#### [Task item]
Within the entries below, find the portion that opens with the line containing "# Cosmic Calendar" and closes with the line containing "## What it is". Retype that portion exactly and only.

#### [Recorded information]
*** Begin section ***

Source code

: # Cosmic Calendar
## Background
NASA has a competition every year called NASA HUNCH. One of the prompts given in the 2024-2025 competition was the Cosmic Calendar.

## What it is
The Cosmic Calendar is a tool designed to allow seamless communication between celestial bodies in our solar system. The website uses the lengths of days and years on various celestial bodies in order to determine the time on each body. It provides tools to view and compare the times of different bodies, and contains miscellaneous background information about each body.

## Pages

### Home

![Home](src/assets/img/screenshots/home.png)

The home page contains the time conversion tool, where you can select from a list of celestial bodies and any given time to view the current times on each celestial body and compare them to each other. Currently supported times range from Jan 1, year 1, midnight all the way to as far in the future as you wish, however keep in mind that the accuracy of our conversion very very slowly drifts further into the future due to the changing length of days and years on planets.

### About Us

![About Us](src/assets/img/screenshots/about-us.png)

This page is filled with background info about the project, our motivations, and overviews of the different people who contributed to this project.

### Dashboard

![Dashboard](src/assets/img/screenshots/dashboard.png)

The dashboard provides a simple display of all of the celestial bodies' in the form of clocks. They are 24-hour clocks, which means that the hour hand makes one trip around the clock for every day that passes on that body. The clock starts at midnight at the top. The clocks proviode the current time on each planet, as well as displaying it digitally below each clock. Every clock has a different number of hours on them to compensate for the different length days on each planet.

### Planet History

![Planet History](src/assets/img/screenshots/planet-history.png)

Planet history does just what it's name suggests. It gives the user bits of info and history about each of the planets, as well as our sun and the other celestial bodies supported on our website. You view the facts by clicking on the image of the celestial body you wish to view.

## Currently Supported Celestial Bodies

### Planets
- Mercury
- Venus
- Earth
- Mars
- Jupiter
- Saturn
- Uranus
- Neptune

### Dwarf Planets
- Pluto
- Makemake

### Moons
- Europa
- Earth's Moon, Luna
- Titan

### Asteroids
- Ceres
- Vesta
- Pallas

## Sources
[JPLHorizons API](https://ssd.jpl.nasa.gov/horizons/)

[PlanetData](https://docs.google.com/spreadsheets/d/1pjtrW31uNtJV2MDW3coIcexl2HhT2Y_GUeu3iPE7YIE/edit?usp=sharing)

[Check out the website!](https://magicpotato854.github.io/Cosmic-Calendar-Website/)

*** End section ***

#### [Answer box]
: # Cosmic Calendar
## Background
NASA has a competition every year called NASA HUNCH. One of the prompts given in the 2024-2025 competition was the Cosmic Calendar.

## What it is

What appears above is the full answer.